Using PET scans to train a machine learning algorithm to detect early stage AD, researchers from the University of California have created an algorithm that may be able to detect the neurodegenerative disease about six years prior to being clinically diagnosed, as published in the journal Radiology.
By the time clinical symptoms of AD manifest and a definitive diagnosis is made too many neurons have been lost, essentially making the condition irreversible explains, Dr.
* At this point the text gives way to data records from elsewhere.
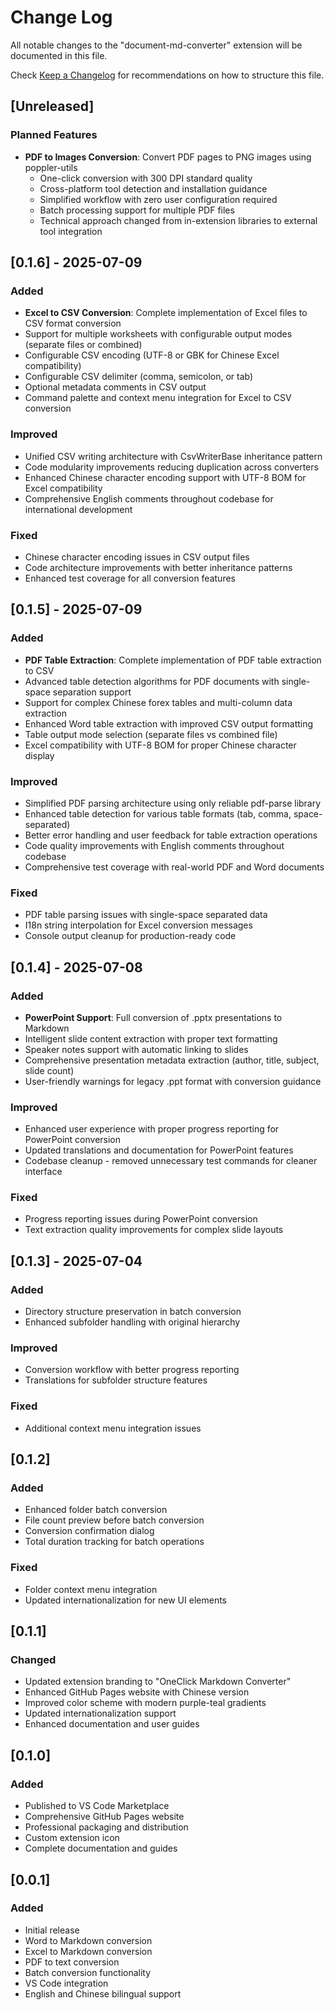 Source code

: # Change Log

All notable changes to the "document-md-converter" extension will be documented in this file.

Check [Keep a Changelog](http://keepachangelog.com/) for recommendations on how to structure this file.

## [Unreleased]

### Planned Features
- **PDF to Images Conversion**: Convert PDF pages to PNG images using poppler-utils
  - One-click conversion with 300 DPI standard quality
  - Cross-platform tool detection and installation guidance
  - Simplified workflow with zero user configuration required
  - Batch processing support for multiple PDF files
  - Technical approach changed from in-extension libraries to external tool integration

## [0.1.6] - 2025-07-09

### Added
- **Excel to CSV Conversion**: Complete implementation of Excel files to CSV format conversion
- Support for multiple worksheets with configurable output modes (separate files or combined)
- Configurable CSV encoding (UTF-8 or GBK for Chinese Excel compatibility)
- Configurable CSV delimiter (comma, semicolon, or tab)
- Optional metadata comments in CSV output
- Command palette and context menu integration for Excel to CSV conversion

### Improved
- Unified CSV writing architecture with CsvWriterBase inheritance pattern
- Code modularity improvements reducing duplication across converters
- Enhanced Chinese character encoding support with UTF-8 BOM for Excel compatibility
- Comprehensive English comments throughout codebase for international development

### Fixed
- Chinese character encoding issues in CSV output files
- Code architecture improvements with better inheritance patterns
- Enhanced test coverage for all conversion features

## [0.1.5] - 2025-07-09

### Added
- **PDF Table Extraction**: Complete implementation of PDF table extraction to CSV
- Advanced table detection algorithms for PDF documents with single-space separation support
- Support for complex Chinese forex tables and multi-column data extraction
- Enhanced Word table extraction with improved CSV output formatting
- Table output mode selection (separate files vs combined file)
- Excel compatibility with UTF-8 BOM for proper Chinese character display

### Improved
- Simplified PDF parsing architecture using only reliable pdf-parse library
- Enhanced table detection for various table formats (tab, comma, space-separated)
- Better error handling and user feedback for table extraction operations
- Code quality improvements with English comments throughout codebase
- Comprehensive test coverage with real-world PDF and Word documents

### Fixed
- PDF table parsing issues with single-space separated data
- I18n string interpolation for Excel conversion messages
- Console output cleanup for production-ready code

## [0.1.4] - 2025-07-08

### Added
- **PowerPoint Support**: Full conversion of .pptx presentations to Markdown
- Intelligent slide content extraction with proper text formatting
- Speaker notes support with automatic linking to slides
- Comprehensive presentation metadata extraction (author, title, subject, slide count)
- User-friendly warnings for legacy .ppt format with conversion guidance

### Improved
- Enhanced user experience with proper progress reporting for PowerPoint conversion
- Updated translations and documentation for PowerPoint features
- Codebase cleanup - removed unnecessary test commands for cleaner interface

### Fixed
- Progress reporting issues during PowerPoint conversion
- Text extraction quality improvements for complex slide layouts

## [0.1.3] - 2025-07-04

### Added
- Directory structure preservation in batch conversion
- Enhanced subfolder handling with original hierarchy 

### Improved
- Conversion workflow with better progress reporting
- Translations for subfolder structure features

### Fixed
- Additional context menu integration issues

## [0.1.2]

### Added
- Enhanced folder batch conversion
- File count preview before batch conversion
- Conversion confirmation dialog
- Total duration tracking for batch operations

### Fixed
- Folder context menu integration
- Updated internationalization for new UI elements

## [0.1.1]

### Changed
- Updated extension branding to "OneClick Markdown Converter"
- Enhanced GitHub Pages website with Chinese version
- Improved color scheme with modern purple-teal gradients
- Updated internationalization support
- Enhanced documentation and user guides

## [0.1.0]

### Added
- Published to VS Code Marketplace
- Comprehensive GitHub Pages website
- Professional packaging and distribution
- Custom extension icon
- Complete documentation and guides

## [0.0.1]

### Added
- Initial release
- Word to Markdown conversion
- Excel to Markdown conversion  
- PDF to text conversion
- Batch conversion functionality
- VS Code integration
- English and Chinese bilingual support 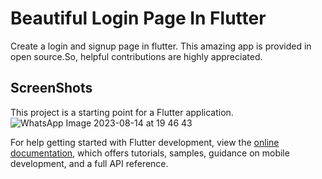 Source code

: # Beautiful Login Page In Flutter

Create a login and signup page in flutter.
This amazing app is provided in open source.So, helpful contributions are highly appreciated.

## ScreenShots

This project is a starting point for a Flutter application.
![WhatsApp Image 2023-08-14 at 19 46 43](https://github.com/simplyypranjal/Login-UI-flutter/assets/139492865/79c9726d-dc71-4636-a10a-072e826e2964)


For help getting started with Flutter development, view the
[online documentation](https://docs.flutter.dev/), which offers tutorials,
samples, guidance on mobile development, and a full API reference.

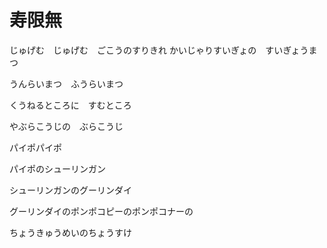 # 寿限無

じゅげむ　じゅげむ　ごこうのすりきれ
かいじゃりすいぎょの　すいぎょうまつ

うんらいまつ　ふうらいまつ

くうねるところに　すむところ

やぶらこうじの　ぶらこうじ

パイポパイポ

パイポのシューリンガン

シューリンガンのグーリンダイ

グーリンダイのポンポコピーのポンポコナーの

ちょうきゅうめいのちょうすけ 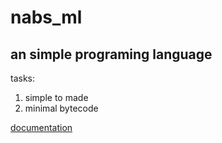 # nabs_ml
## an simple programing language
tasks:
1. simple to made
2. minimal bytecode


[documentation](DOCUMENTATION.md)
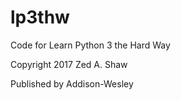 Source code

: # lp3thw
Code for Learn Python 3 the Hard Way

Copyright 2017 Zed A. Shaw

Published by Addison-Wesley
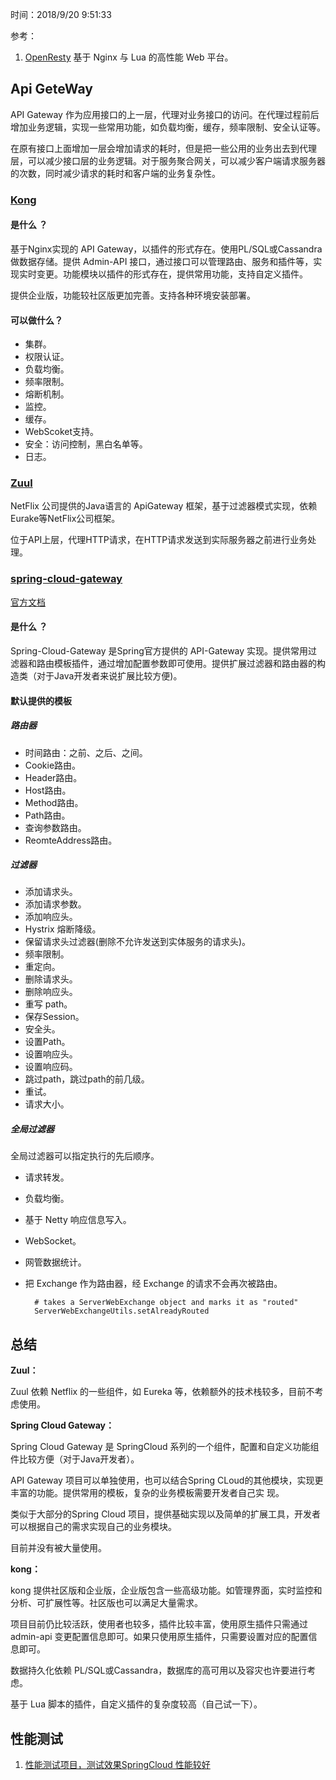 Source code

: 时间：2018/9/20 9:51:33  

参考： 

1. [OpenResty](http://openresty.org/cn/) 基于 Nginx 与 Lua 的高性能 Web 平台。

## Api GeteWay       

API Gateway 作为应用接口的上一层，代理对业务接口的访问。在代理过程前后增加业务逻辑，实现一些常用功能，如负载均衡，缓存，频率限制、安全认证等。

在原有接口上面增加一层会增加请求的耗时，但是把一些公用的业务出去到代理层，可以减少接口层的业务逻辑。对于服务聚合网关，可以减少客户端请求服务器的次数，同时减少请求的耗时和客户端的业务复杂性。 

### [Kong](https://github.com/Kong/kong.git) 

#### 是什么 ？  

基于Nginx实现的 API Gateway，以插件的形式存在。使用PL/SQL或Cassandra做数据存储。提供 Admin-API 接口，通过接口可以管理路由、服务和插件等，实现实时变更。功能模块以插件的形式存在，提供常用功能，支持自定义插件。

提供企业版，功能较社区版更加完善。支持各种环境安装部署。

#### 可以做什么？

* 集群。
* 权限认证。
* 负载均衡。
* 频率限制。
* 熔断机制。
* 监控。
* 缓存。
* WebScoket支持。
* 安全：访问控制，黑白名单等。
* 日志。

### [Zuul](https://github.com/Netflix/zuul.git)

NetFlix 公司提供的Java语言的 ApiGateway 框架，基于过滤器模式实现，依赖Eurake等NetFlix公司框架。

位于API上层，代理HTTP请求，在HTTP请求发送到实际服务器之前进行业务处理。

### [spring-cloud-gateway](https://github.com/spring-cloud/spring-cloud-gateway)

[官方文档](https://cloud.spring.io/spring-cloud-gateway/)

#### 是什么 ？     

Spring-Cloud-Gateway 是Spring官方提供的 API-Gateway 实现。提供常用过滤器和路由模板插件，通过增加配置参数即可使用。提供扩展过滤器和路由器的构造类（对于Java开发者来说扩展比较方便)。

#### 默认提供的模板

##### 路由器
* 时间路由：之前、之后、之间。
* Cookie路由。
* Header路由。
* Host路由。
* Method路由。
* Path路由。
* 查询参数路由。
* ReomteAddress路由。

##### 过滤器
* 添加请求头。
* 添加请求参数。
* 添加响应头。
* Hystrix 熔断降级。
* 保留请求头过滤器(删除不允许发送到实体服务的请求头)。
* 频率限制。
* 重定向。
* 删除请求头。
* 删除响应头。
* 重写 path。
* 保存Session。
* 安全头。
* 设置Path。
* 设置响应头。
* 设置响应码。
* 跳过path，跳过path的前几级。
* 重试。
* 请求大小。
##### 全局过滤器  

全局过滤器可以指定执行的先后顺序。

* 请求转发。
* 负载均衡。
* 基于 Netty 响应信息写入。
* WebSocket。
* 网管数据统计。
* 把 Exchange 作为路由器，经 Exchange 的请求不会再次被路由。
		
		# takes a ServerWebExchange object and marks it as "routed"
		ServerWebExchangeUtils.setAlreadyRouted 

## 总结  

**Zuul：**

Zuul 依赖 Netflix 的一些组件，如 Eureka 等，依赖额外的技术栈较多，目前不考虑使用。

**Spring Cloud Gateway：**  

Spring Cloud Gateway 是 SpringCloud 系列的一个组件，配置和自定义功能组件比较方便（对于Java开发者）。  

API Gateway 项目可以单独使用，也可以结合Spring CLoud的其他模块，实现更丰富的功能。提供常用的模板，复杂的业务模板需要开发者自己实 现。

类似于大部分的Spring Cloud 项目，提供基础实现以及简单的扩展工具，开发者可以根据自己的需求实现自己的业务模块。

目前并没有被大量使用。

**kong：**  

kong 提供社区版和企业版，企业版包含一些高级功能。如管理界面，实时监控和分析、可扩展性等。社区版也可以满足大量需求。

项目目前仍比较活跃，使用者也较多，插件比较丰富，使用原生插件只需通过 admin-api 变更配置信息即可。如果只使用原生插件，只需要设置对应的配置信息即可。

数据持久化依赖 PL/SQL或Cassandra，数据库的高可用以及容灾也许要进行考虑。 

基于 Lua 脚本的插件，自定义插件的复杂度较高（自己试一下）。  

## 性能测试 

1. [性能测试项目，测试效果SpringCloud 性能较好](https://github.com/spencergibb/spring-cloud-gateway-bench)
Jae Ho Sohn, who goes on to add that progression of disease may be slowed down if it is caught early enough, this algorithm has potential to help with intervention before the condition becomes irreversible and inspires hope.
Active brain cells use glucose as fuel, but when brain cells become diseased they gradually use less glucose until they die, suggesting that glucose PET scans represent a cheap way of diagnosing AD before symptoms advance.
Radiologists have tried to use glucose PET scans to detect the condition in the past by looking for reduced levels in the brain, however such changes can be difficult to see with the naked eye as the disease is slow to progress.
A machine learning algorithm was trained using PET scans from the Alzheimer’s Disease Neuroimaging Initiative dataset, which is a catalogue of scans from patients with mild cognitive impairment, no disorder, and patients confirmed to have AD. Key features to predicting diagnosis of Alzheimer’s disease were learned by the machine learning algorithm after being fed 1,921 scans, which was then tested on two new datasets.
One of the new datasets the algorithm was tested on included an additional 188 images from the ADNI database which were not previously fed into the algorithm, and the other was new set of scans from 40 patients presenting with potential cognitive impairment. 92% of the patients from the first dataset and 98% of the patients from the second dataset who went onto develop AD were correctly identified by the algorithm. Additionally the algorithm successfully achieved the predictions on average 6 years before the patient’s received final diagnosis.
Although the algorithm needs to be validated and calibrated in a larger more diverse cohort, it has the potential to become clinically relevant. Sohn suggests if the algorithm passes further testing it could be used as a predictive and diagnostic tool when patients visit memory clinics to help ensure patients get treatment as early as possible.